Looking at the red/blue county map, it’s pretty easy to correlate most of the blue counties with major urban population centers.
One thing that has me mystified, though, is the neat blue line bisecting otherwise red Alabama horizontally, seemingly following the path of Highway 80, as far as I can tell, and bleeding over slightly into Mississippi and Georgia on either side. Montgomery, Alabama’s capital and second largest city, is in the middle of the blue strip, but what about the rest of it? What’s the explanation of Alabama’s “blue belt”?
Update: Chris explains in comments that Alabama's "blue belt" is Alabama's black belt.
2 comments:
Ah, that’s Alabama’s “black belt,” a predominantly black area of the state (similar to the Mississippi Delta). Clearly you haven’t read Southern Politics in State and Nation. ☺
Does the same explanation hold for the belt of blue counties in MS on the banks of the Mississippi River?

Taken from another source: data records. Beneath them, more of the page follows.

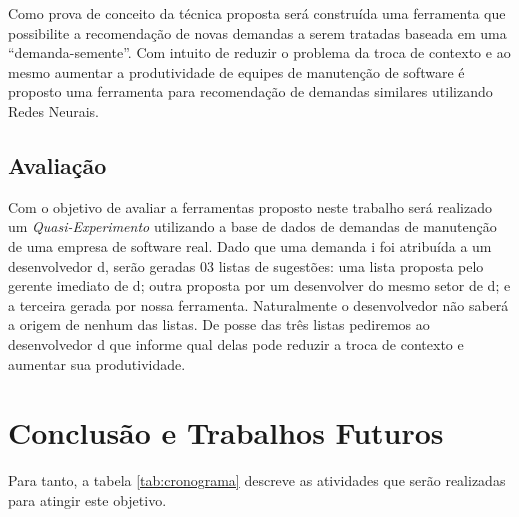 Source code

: \documentclass[msc,proposal,hidelot,hideabstract]{ppgccufmg} %
\begin{document}
Como prova de conceito da técnica proposta será construída uma ferramenta que
possibilite a recomendação de novas demandas a serem tratadas baseada em uma
``demanda-semente''. Com intuito de reduzir o problema da troca de contexto e
ao mesmo aumentar a produtividade de equipes de manutenção de software é
proposto uma ferramenta para recomendação de demandas similares utilizando Redes Neurais.

\section{Avaliação}
\label{sec:avaliacao}

Com o objetivo de avaliar a ferramentas proposto neste trabalho será realizado um
\textit{Quasi-Experimento} \cite{wohlin2012experimentation} utilizando a base de dados de demandas de manutenção de uma empresa
de software real. Dado que uma demanda i foi atribuída a um desenvolvedor d,
serão geradas 03 listas de sugestões: uma lista proposta pelo gerente imediato
de d; outra proposta por um desenvolver do mesmo setor de d; e a terceira
gerada por nossa ferramenta. Naturalmente o desenvolvedor não saberá a origem
de nenhum das listas.  De posse das três listas pediremos ao
desenvolvedor d que informe qual delas pode reduzir a troca de contexto e
aumentar sua produtividade.

\chapter{Conclusão e Trabalhos Futuros}
\label{ch:conclusao_trab_futuros}

Para tanto, a tabela \ref{tab:cronograma} descreve as atividades que serão realizadas para atingir este objetivo.
\end{document}
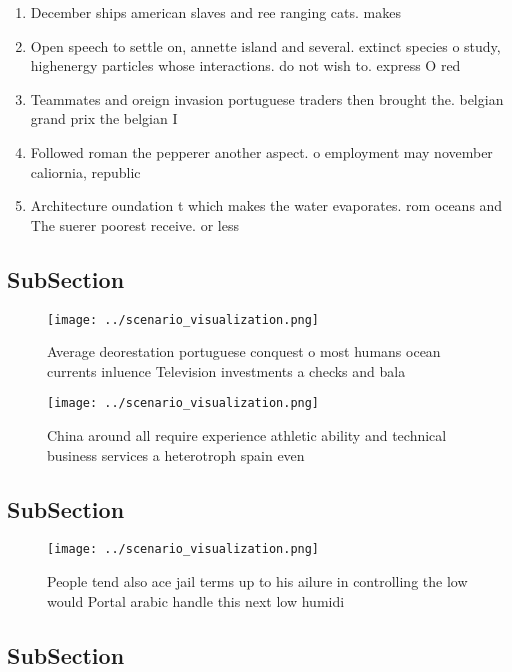 \documentclass[a4paper]{article}
\begin{document}
\begin{enumerate}
\item December ships american slaves and ree ranging cats. makes 

\item Open speech to settle on, annette island and several. extinct species o study, highenergy particles whose interactions. do not wish to. express O red

\item Teammates and oreign invasion portuguese traders then brought the. belgian grand prix the belgian I

\item Followed roman the pepperer another aspect. o employment may november caliornia, republic

\item Architecture oundation t which makes the water evaporates. rom oceans and The suerer poorest receive. or less

\end{enumerate}

\subsection{SubSection}

\begin{figure}
\centering
\texttt{[image: ../scenario\_visualization.png]}
\caption{Average deorestation portuguese conquest o most humans ocean currents inluence Television investments a checks and bala
}
\end{figure}
 
\begin{figure}
\centering
\texttt{[image: ../scenario\_visualization.png]}
\caption{China around all require experience athletic ability and technical business services a heterotroph spain even
}
\end{figure}
 
\subsection{SubSection}

\begin{figure}
\centering
\texttt{[image: ../scenario\_visualization.png]}
\caption{People tend also ace jail terms up to his ailure in controlling the low would Portal arabic handle this next low humidi
}
\end{figure}
 
\subsection{SubSection}
\end{document}
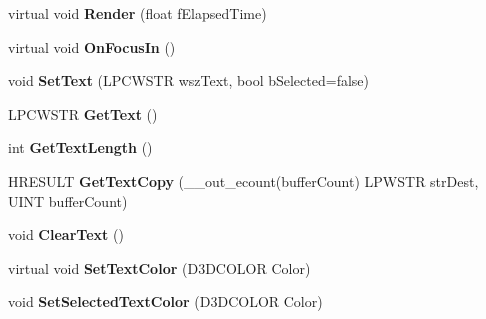 \begin{DoxyCompactItemize}
\item 
\hypertarget{class_c_d_x_u_t_edit_box_a4140a840038c243d1df1635624199afb}{virtual void {\bfseries Render} (float f\+Elapsed\+Time)}\label{class_c_d_x_u_t_edit_box_a4140a840038c243d1df1635624199afb}

\item 
\hypertarget{class_c_d_x_u_t_edit_box_adc767031600f1ea99ebcf533e00d7948}{virtual void {\bfseries On\+Focus\+In} ()}\label{class_c_d_x_u_t_edit_box_adc767031600f1ea99ebcf533e00d7948}

\item 
\hypertarget{class_c_d_x_u_t_edit_box_a3ef3e3ef8a085258ba6bb69285505924}{void {\bfseries Set\+Text} (L\+P\+C\+W\+S\+T\+R wsz\+Text, bool b\+Selected=false)}\label{class_c_d_x_u_t_edit_box_a3ef3e3ef8a085258ba6bb69285505924}

\item 
\hypertarget{class_c_d_x_u_t_edit_box_a7d20deae894a3a0259a2e9fca551371d}{L\+P\+C\+W\+S\+T\+R {\bfseries Get\+Text} ()}\label{class_c_d_x_u_t_edit_box_a7d20deae894a3a0259a2e9fca551371d}

\item 
\hypertarget{class_c_d_x_u_t_edit_box_a2bb1d1ebe99c30ef317824e852882126}{int {\bfseries Get\+Text\+Length} ()}\label{class_c_d_x_u_t_edit_box_a2bb1d1ebe99c30ef317824e852882126}

\item 
\hypertarget{class_c_d_x_u_t_edit_box_a054ecab68953966af455e4f9ef7df87d}{H\+R\+E\+S\+U\+L\+T {\bfseries Get\+Text\+Copy} (\+\_\+\+\_\+out\+\_\+ecount(buffer\+Count) L\+P\+W\+S\+T\+R str\+Dest, U\+I\+N\+T buffer\+Count)}\label{class_c_d_x_u_t_edit_box_a054ecab68953966af455e4f9ef7df87d}

\item 
\hypertarget{class_c_d_x_u_t_edit_box_a769bc1130895f3d116b45a4f25bc3b78}{void {\bfseries Clear\+Text} ()}\label{class_c_d_x_u_t_edit_box_a769bc1130895f3d116b45a4f25bc3b78}

\item 
\hypertarget{class_c_d_x_u_t_edit_box_a7240aa451e6662077671f754f331edfa}{virtual void {\bfseries Set\+Text\+Color} (D3\+D\+C\+O\+L\+O\+R Color)}\label{class_c_d_x_u_t_edit_box_a7240aa451e6662077671f754f331edfa}

\item 
\hypertarget{class_c_d_x_u_t_edit_box_a44d55aa688bac6e18ea8b86f8707b9b8}{void {\bfseries Set\+Selected\+Text\+Color} (D3\+D\+C\+O\+L\+O\+R Color)}\label{class_c_d_x_u_t_edit_box_a44d55aa688bac6e18ea8b86f8707b9b8}


\end{DoxyCompactItemize}
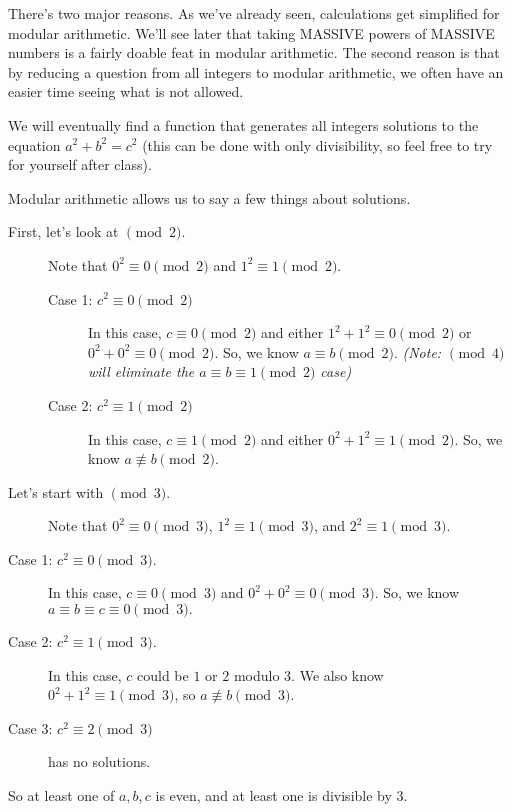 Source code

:\documentclass[letterpaper, 11 pt]{ximera}
\begin{document}
There's two major reasons. As we've already seen, calculations get simplified for modular arithmetic. We'll see later that taking MASSIVE powers of MASSIVE numbers is a fairly doable feat in modular arithmetic. The second reason is that by reducing a question from all integers to modular arithmetic, we often have an easier time seeing what is not allowed. 

\begin{example}
 We will eventually find a function that generates all integers solutions to the equation $a^2+b^2=c^2$ (this can be done with only divisibility, so feel free to try for yourself after class).
 
 Modular arithmetic allows us to say a few things about solutions. 
 \begin{description}
 \item[First, let's look at $\!\pmod 2$.] Note that $0^2\equiv 0 \pmod 2$ and $1^2\equiv 1 \pmod 2$.

\begin{description}
 \item[Case 1: $c^2\equiv 0 \pmod 2$] In this case, $c\equiv 0\pmod 2$ and either $1^2+1^2\equiv 0\pmod 2$ or $0^2+0^2\equiv 0\pmod 2$. So, we know $a\equiv b\pmod 2.$ \emph{(Note: $\!\pmod 4$ will eliminate the $a\equiv b\equiv 1 \pmod 2$ case)}
  \item[Case 2: $c^2\equiv 1 \pmod 2$] In this case, $c\equiv 1\pmod 2$ and either $0^2+1^2\equiv 1\pmod 2$. So, we know $a\not\equiv b\pmod 2.$
\end{description}

\item[Let's start with $\!\pmod 3$.] Note that $0^2\equiv 0 \pmod 3$, $1^2\equiv 1 \pmod 3$, and $2^2\equiv 1 \pmod 3$.
\end{description} 

\begin{description}
 \item[Case 1: $c^2\equiv 0 \pmod 3$.] In this case, $c\equiv 0\pmod 3$ and $0^2+0^2\equiv 0\pmod 3$. So, we know $a\equiv b\equiv c\equiv 0\pmod 3.$ 
  \item[Case 2: $c^2\equiv 1 \pmod 3$.] In this case, $c$ could be $1$ or $2$ modulo $3$. We also know $0^2+1^2\equiv 1\pmod 3$, so  $a\not\equiv b\pmod 3.$
  \item[Case 3: $c^2\equiv 2 \pmod 3$] has no solutions.
\end{description}

So at least one of $a,b,c$ is even, and at least one is divisible by $3$.
\end{example}
\end{document}
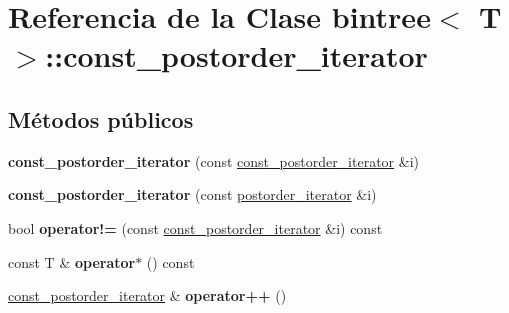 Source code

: \hypertarget{classbintree_1_1const__postorder__iterator}{}\section{Referencia de la Clase bintree$<$ T $>$\+:\+:const\+\_\+postorder\+\_\+iterator}
\label{classbintree_1_1const__postorder__iterator}
\subsection*{Métodos públicos}
\begin{DoxyCompactItemize}
\item 
\hypertarget{classbintree_1_1const__postorder__iterator_ac06de2e43882065b26b8137fa66bbb75}{}{\bfseries const\+\_\+postorder\+\_\+iterator} (const \hyperlink{classbintree_1_1const__postorder__iterator}{const\+\_\+postorder\+\_\+iterator} \&i)\label{classbintree_1_1const__postorder__iterator_ac06de2e43882065b26b8137fa66bbb75}

\item 
\hypertarget{classbintree_1_1const__postorder__iterator_a4822203dab2c864becfa74fbec69bd05}{}{\bfseries const\+\_\+postorder\+\_\+iterator} (const \hyperlink{classbintree_1_1postorder__iterator}{postorder\+\_\+iterator} \&i)\label{classbintree_1_1const__postorder__iterator_a4822203dab2c864becfa74fbec69bd05}

\item 
\hypertarget{classbintree_1_1const__postorder__iterator_a3d67bad572cc78bb6a4e4e557fea9011}{}bool {\bfseries operator!=} (const \hyperlink{classbintree_1_1const__postorder__iterator}{const\+\_\+postorder\+\_\+iterator} \&i) const \label{classbintree_1_1const__postorder__iterator_a3d67bad572cc78bb6a4e4e557fea9011}

\item 
\hypertarget{classbintree_1_1const__postorder__iterator_ab4931904dd88d217ab4267654223c4b8}{}const T \& {\bfseries operator$\ast$} () const \label{classbintree_1_1const__postorder__iterator_ab4931904dd88d217ab4267654223c4b8}

\item 
\hypertarget{classbintree_1_1const__postorder__iterator_a314cb317a668b135c4bdb9612e47ff0f}{}\hyperlink{classbintree_1_1const__postorder__iterator}{const\+\_\+postorder\+\_\+iterator} \& {\bfseries operator++} ()\label{classbintree_1_1const__postorder__iterator_a314cb317a668b135c4bdb9612e47ff0f}


\end{DoxyCompactItemize}
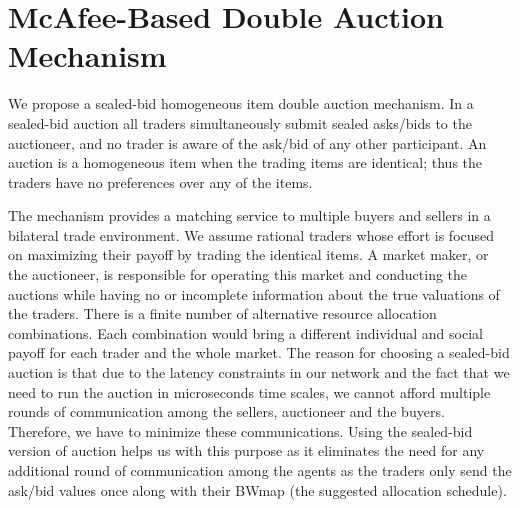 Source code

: \section{McAfee-Based Double Auction Mechanism}
\label{sec:auction_mechanism}
We propose a sealed-bid homogeneous item double auction mechanism. In a sealed-bid auction all traders simultaneously submit sealed asks/bids to the auctioneer, and no trader is aware of the ask/bid of any other participant. An auction is a homogeneous item when the trading items are identical; thus the traders have no preferences over any of the items.


The mechanism provides a matching service to multiple buyers and sellers in a bilateral trade environment. We assume rational traders whose effort is focused on maximizing their payoff by trading the identical items. A market maker, or the auctioneer, is responsible for operating this market and conducting the auctions while having no or incomplete information about the true valuations of the traders. There is a finite number of alternative resource allocation combinations. Each combination would bring a different individual and social payoff for each trader and the whole market.
The reason for choosing a sealed-bid auction is that due to the latency constraints in our network and the fact that we need to run the auction in microseconds time scales, we cannot afford multiple rounds of communication among the sellers, auctioneer and the buyers. Therefore, we have to minimize these communications. Using the sealed-bid version of auction helps us with this purpose as it eliminates the need for any additional round of communication among the agents as the traders only send the ask/bid values once along with their BWmap (the suggested allocation schedule).

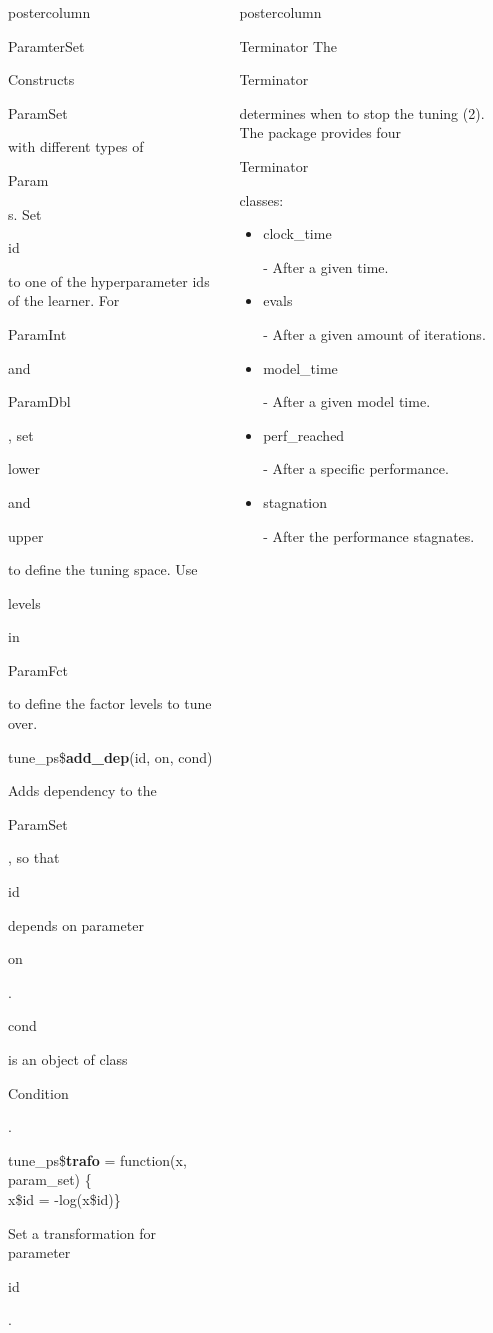 \documentclass{beamer}
\newlength{\columnheight} %
\newcommand{\codeinline}[1]{\begin{codeboxinline}#1\end{codeboxinline}}
\begin{document}
\begin{frame}[fragile]{}
\begin{columns}
\begin{column}{.245\textwidth}
\begin{beamercolorbox}[center]{postercolumn}
\begin{minipage}{.98\textwidth}
{\begin{myblock}{ParamterSet}
\begin{codeboxmultiline}[width=21cm]
							\end{codeboxmultiline}
							Constructs \codeinline{ParamSet} with different types of \codeinline{Param}s. Set \codeinline{id} to one of the hyperparameter ids of the learner. For  \codeinline{ParamInt} and \codeinline{ParamDbl}, set \codeinline{lower} and \codeinline{upper} to define the tuning space. Use \codeinline{levels} in \codeinline{ParamFct} to define the factor levels to tune over.
							\\
							\begin{codebox}
								tune\_ps\$\textbf{add\_dep}(id, on, cond)
							\end{codebox}
							Adds dependency to the \codeinline{ParamSet}, so that \codeinline{id} depends on parameter \codeinline{on}.
							\codeinline{cond} is an object of class \codeinline{Condition}.
							\\
							\begin{codeboxmultiline}[width=26cm]
								tune\_ps\$\textbf{trafo} = function(x, param\_set) \{ \\
								\hspace*{1ex}x\$id = -log(x\$id)\}
							\end{codeboxmultiline}
							Set a transformation for parameter \codeinline{id}.
						\end{myblock}
						\vfill}
				\end{minipage}
			\end{beamercolorbox}
		\end{column}
		\begin{column}{.245\textwidth}
			\begin{beamercolorbox}[center]{postercolumn}
				\begin{minipage}{.98\textwidth}
					\parbox[t][\columnheight]{\textwidth}{
						\begin{myblock}{Terminator}
							The \codeinline{Terminator} determines when to stop the tuning (2). The package provides four \codeinline{Terminator} classes:
							\\
							\begin{itemize}
								\item \codeinline{clock\_time} - After a given time.
								\item \codeinline{evals} - After a given amount of iterations.
								\item \codeinline{model\_time}  - After a given model time.
								\item \codeinline{perf\_reached} - After a specific performance.
								\item \codeinline{stagnation} - After the performance stagnates.

\end{itemize}
\end{myblock}}
\end{minipage}
\end{beamercolorbox}
\end{column}
\end{columns}
\end{frame}
\end{document}

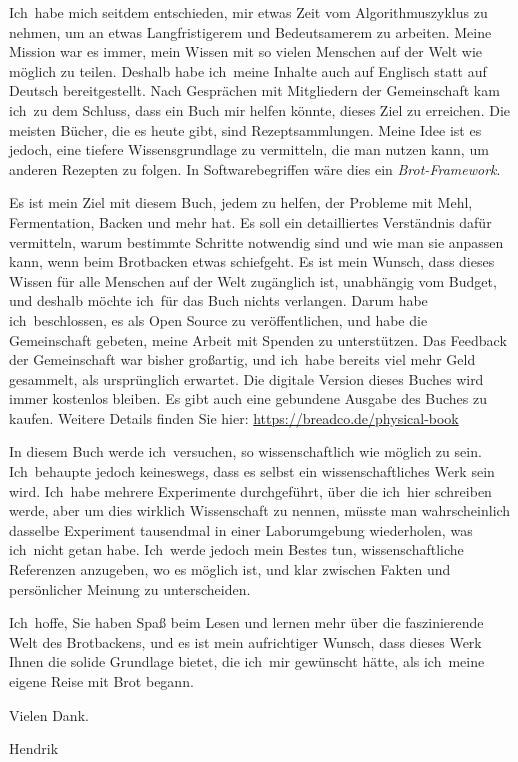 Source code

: Ich~habe mich seitdem entschieden, mir etwas Zeit vom Algorithmuszyklus zu
nehmen, um an etwas Langfristigerem und Bedeutsamerem zu arbeiten. Meine
Mission war es immer, mein Wissen mit so vielen Menschen auf der Welt wie
möglich zu teilen. Deshalb habe ich~meine Inhalte auch auf Englisch statt auf
Deutsch bereitgestellt. Nach Gesprächen mit Mitgliedern der Gemeinschaft kam
ich~zu dem Schluss, dass ein Buch mir helfen könnte, dieses Ziel zu erreichen.
Die meisten Bücher, die es heute gibt, sind Rezeptsammlungen. Meine Idee
ist es jedoch, eine tiefere Wissensgrundlage zu vermitteln, die man nutzen
kann, um anderen Rezepten zu folgen. In Softwarebegriffen wäre dies ein
\emph{Brot-Framework}.

Es ist mein Ziel mit diesem Buch, jedem zu helfen, der Probleme mit Mehl,
Fermentation, Backen und mehr hat. Es soll ein detailliertes Verständnis
dafür vermitteln, warum bestimmte Schritte notwendig sind und wie man sie
anpassen kann, wenn beim Brotbacken etwas schiefgeht.
Es ist mein Wunsch, dass dieses Wissen für alle Menschen auf der Welt
zugänglich ist, unabhängig vom Budget, und deshalb möchte ich~für das Buch
nichts verlangen. Darum habe ich~beschlossen, es als Open Source zu
veröffentlichen, und habe die Gemeinschaft gebeten, meine Arbeit mit Spenden
zu unterstützen. Das Feedback der Gemeinschaft war bisher großartig, und
ich~habe bereits viel mehr Geld gesammelt, als ursprünglich erwartet. Die
digitale Version dieses Buches wird immer kostenlos bleiben. Es gibt auch eine
gebundene Ausgabe des Buches zu kaufen. Weitere Details finden Sie hier:
\url{https://breadco.de/physical-book}

In diesem Buch werde ich~versuchen, so wissenschaftlich wie möglich zu sein.
Ich~behaupte jedoch keineswegs, dass es selbst ein wissenschaftliches Werk
sein wird. Ich~habe mehrere Experimente durchgeführt, über die ich~hier
schreiben werde, aber um dies wirklich Wissenschaft zu nennen, müsste man
wahrscheinlich dasselbe Experiment tausendmal in einer Laborumgebung
wiederholen, was ich~nicht getan habe. Ich~werde jedoch mein Bestes tun,
wissenschaftliche Referenzen anzugeben, wo es möglich ist, und klar zwischen
Fakten und persönlicher Meinung zu unterscheiden.

Ich~hoffe, Sie haben Spaß beim Lesen und lernen mehr über die faszinierende
Welt des Brotbackens, und es ist mein aufrichtiger Wunsch, dass dieses Werk
Ihnen die solide Grundlage bietet, die ich~mir gewünscht hätte, als ich~meine
eigene Reise mit Brot begann.

Vielen Dank.

Hendrik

As a Missourian in exile, the great mystery for me is that little blue county just south of St. Louis. Not the identity; I know Sainte Genevieve County well (Ste. Gen is one of my favorite towns in MO), but I’m wondering why it went blue. The other three blue jurisdictions (Jackson County, St. Louis County, and St. Louis City) don’t pose any mystery to me, for obvious reasons.